Solitude
Solitude, Souffrance, oh ! que vous êtes belles !
Anges errants, la nuit,
Heureux qui peut toucher les plumes de vos ailes,
Et plus heureuse encore est l’âme qui vous suit !
Autrefois, sur les bords du lac de Galilée,
Un jeune homme rêveur
Allait s’asseoir auprès d’une roche isolée...
Sa robe était de lin, son nom était Sauveur.
Il n’avait pas vingt ans ; sa blonde chevelure
Retombait mollement,
Et son regard numide errait à l’aventure
De la rive sur l’eau, de l’onde au firmament.
Il était doux de cœur, mais de pensée austère ;
Pauvre, silencieux :
On voyait que cette âme avait choisi la terre
Pour pleurer un moment et remonter aux cieux.
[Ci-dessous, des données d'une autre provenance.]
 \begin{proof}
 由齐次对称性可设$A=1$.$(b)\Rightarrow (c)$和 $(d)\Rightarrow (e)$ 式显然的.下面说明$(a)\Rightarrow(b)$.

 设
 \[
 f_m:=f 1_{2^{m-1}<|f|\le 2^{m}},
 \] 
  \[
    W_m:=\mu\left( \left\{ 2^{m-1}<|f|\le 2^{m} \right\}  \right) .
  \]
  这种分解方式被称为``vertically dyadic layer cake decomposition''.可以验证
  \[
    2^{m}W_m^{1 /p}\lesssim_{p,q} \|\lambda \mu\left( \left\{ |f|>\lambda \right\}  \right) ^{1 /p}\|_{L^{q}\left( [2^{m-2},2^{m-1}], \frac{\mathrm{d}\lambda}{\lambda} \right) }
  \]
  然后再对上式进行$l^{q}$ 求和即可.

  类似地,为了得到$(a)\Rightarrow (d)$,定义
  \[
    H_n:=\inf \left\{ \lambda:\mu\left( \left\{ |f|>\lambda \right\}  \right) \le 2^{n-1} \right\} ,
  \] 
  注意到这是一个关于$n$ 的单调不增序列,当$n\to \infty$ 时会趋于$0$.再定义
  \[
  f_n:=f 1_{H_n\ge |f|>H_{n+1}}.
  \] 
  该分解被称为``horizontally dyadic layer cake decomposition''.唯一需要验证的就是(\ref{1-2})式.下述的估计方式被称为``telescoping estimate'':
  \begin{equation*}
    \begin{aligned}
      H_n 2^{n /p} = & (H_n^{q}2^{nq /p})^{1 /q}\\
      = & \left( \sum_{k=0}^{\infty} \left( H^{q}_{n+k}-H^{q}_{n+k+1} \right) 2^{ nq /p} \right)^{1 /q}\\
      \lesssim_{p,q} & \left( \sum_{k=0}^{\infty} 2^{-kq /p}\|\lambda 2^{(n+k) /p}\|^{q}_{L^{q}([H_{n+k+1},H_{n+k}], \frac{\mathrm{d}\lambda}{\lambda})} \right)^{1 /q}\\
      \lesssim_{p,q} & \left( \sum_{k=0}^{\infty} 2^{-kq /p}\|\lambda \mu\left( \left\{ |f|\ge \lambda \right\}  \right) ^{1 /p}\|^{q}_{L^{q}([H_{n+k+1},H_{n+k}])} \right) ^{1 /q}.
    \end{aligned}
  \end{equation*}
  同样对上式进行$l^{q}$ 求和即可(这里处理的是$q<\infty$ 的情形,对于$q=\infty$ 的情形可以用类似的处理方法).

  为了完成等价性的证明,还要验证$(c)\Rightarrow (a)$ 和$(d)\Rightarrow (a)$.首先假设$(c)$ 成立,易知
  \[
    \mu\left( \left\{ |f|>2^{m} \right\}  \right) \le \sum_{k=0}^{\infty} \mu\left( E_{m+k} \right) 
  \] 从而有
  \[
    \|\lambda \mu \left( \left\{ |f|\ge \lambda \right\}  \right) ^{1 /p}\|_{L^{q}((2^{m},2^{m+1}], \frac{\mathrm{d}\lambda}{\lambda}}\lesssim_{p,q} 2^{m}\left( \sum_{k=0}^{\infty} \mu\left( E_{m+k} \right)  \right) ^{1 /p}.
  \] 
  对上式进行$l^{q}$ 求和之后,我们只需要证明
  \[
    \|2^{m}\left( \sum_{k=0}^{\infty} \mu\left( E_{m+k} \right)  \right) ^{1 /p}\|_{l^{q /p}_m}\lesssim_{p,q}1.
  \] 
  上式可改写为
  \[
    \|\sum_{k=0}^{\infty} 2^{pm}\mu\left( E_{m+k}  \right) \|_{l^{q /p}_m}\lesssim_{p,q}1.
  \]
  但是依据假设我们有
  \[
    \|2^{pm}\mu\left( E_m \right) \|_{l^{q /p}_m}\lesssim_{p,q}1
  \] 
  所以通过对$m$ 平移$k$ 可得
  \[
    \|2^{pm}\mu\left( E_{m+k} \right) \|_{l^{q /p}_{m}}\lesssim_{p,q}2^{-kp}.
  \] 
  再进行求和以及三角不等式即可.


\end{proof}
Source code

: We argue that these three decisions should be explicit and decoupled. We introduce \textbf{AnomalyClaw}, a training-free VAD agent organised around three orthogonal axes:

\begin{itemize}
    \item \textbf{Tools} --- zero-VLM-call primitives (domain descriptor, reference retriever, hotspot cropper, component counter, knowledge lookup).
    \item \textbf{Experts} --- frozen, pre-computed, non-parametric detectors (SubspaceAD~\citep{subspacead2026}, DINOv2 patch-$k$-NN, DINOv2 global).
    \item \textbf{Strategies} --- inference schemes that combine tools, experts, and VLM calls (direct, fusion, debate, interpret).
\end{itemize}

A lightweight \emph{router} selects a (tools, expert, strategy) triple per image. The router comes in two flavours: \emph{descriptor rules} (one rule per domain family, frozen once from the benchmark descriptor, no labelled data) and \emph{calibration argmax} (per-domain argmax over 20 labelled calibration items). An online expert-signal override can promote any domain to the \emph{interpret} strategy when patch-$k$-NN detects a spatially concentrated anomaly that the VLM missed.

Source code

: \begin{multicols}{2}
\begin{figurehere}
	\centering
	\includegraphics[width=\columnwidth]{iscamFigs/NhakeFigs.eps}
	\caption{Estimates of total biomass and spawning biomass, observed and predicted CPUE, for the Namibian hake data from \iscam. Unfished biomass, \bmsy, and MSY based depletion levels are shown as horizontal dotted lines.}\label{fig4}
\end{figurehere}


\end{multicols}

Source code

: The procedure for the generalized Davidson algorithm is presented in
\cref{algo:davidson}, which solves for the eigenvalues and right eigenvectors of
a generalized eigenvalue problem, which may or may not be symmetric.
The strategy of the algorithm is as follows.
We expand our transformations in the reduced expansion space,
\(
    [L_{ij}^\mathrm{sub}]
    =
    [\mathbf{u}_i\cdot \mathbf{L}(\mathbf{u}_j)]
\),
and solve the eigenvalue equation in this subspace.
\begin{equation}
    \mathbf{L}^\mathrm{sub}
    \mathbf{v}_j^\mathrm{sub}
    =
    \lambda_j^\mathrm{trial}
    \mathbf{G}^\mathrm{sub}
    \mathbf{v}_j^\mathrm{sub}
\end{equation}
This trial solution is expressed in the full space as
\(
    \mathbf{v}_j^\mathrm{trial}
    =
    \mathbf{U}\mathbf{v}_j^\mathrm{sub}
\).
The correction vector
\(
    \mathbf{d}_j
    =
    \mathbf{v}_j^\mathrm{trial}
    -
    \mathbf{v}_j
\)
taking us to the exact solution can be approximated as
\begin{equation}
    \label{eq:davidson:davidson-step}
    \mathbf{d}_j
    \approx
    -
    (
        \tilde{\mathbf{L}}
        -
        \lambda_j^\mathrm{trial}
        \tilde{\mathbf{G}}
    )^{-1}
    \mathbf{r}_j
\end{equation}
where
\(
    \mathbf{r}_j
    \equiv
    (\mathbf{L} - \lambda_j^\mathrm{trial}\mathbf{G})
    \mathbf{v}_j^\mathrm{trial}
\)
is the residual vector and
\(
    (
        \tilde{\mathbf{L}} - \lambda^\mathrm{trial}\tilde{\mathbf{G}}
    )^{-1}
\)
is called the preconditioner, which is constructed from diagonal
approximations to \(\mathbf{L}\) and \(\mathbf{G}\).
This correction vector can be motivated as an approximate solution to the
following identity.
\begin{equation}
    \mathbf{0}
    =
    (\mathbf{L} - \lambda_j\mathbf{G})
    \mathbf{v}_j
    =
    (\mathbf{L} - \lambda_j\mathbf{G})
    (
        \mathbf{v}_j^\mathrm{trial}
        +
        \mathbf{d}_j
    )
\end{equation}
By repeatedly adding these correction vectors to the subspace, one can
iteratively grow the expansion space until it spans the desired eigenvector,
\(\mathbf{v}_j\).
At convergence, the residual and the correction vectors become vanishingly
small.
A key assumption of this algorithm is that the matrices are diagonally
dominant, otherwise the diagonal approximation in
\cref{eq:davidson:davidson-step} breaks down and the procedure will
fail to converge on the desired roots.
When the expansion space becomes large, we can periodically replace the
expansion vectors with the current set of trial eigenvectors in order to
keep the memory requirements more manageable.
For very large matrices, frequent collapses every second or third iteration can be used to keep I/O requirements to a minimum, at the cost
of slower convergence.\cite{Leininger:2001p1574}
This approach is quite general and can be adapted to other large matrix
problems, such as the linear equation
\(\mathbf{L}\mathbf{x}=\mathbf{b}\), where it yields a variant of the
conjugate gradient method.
D’où venait sa pâleur ?... pourquoi son front pudique
Vers le sable penché ?...
Pourquoi ses longs soupirs, plus doux que le cantique
De l’ange séraphin près de l’arche couché ?...
Pourquoi ? C’est qu’il souffrait d’une angoisse infinie,
C’est qu’il voyait venir
La couronne d’épine et l’amère agonie,
Lui, descendu du ciel pour aimer et bénir !
Souffrance, Solitude, oh ! que vous êtes saintes !
La Grâce est votre sœur,
Et comme les rochers ont leurs fleurs hyacinthes,
Vous avez des parfums d’une grande douceur.
Vous seules enseignez que la peine est fragile !
Avec vous seulement
L’homme purifié dédaigne son argile,
Pour sa beauté native et son blanc vêtement.
Ô pâle Solitude, ô Souffrance isolée,
Qui ne vous aime pas
Ignore le Sauveur, Jésus de Galilée,
Qui, jusques à la fin, vous cherchait ici-bas.
Espère donc, mon âme, et choisis ton asile
Loin de l’humanité...
Mon âme, espère donc, car la terre est une île
Sur l’océan divin qu’on nomme Éternité.
Jules de SAINT-FÉLIX.
Recueilli dans Souvenirs poétiques de l’école romantique, 1843.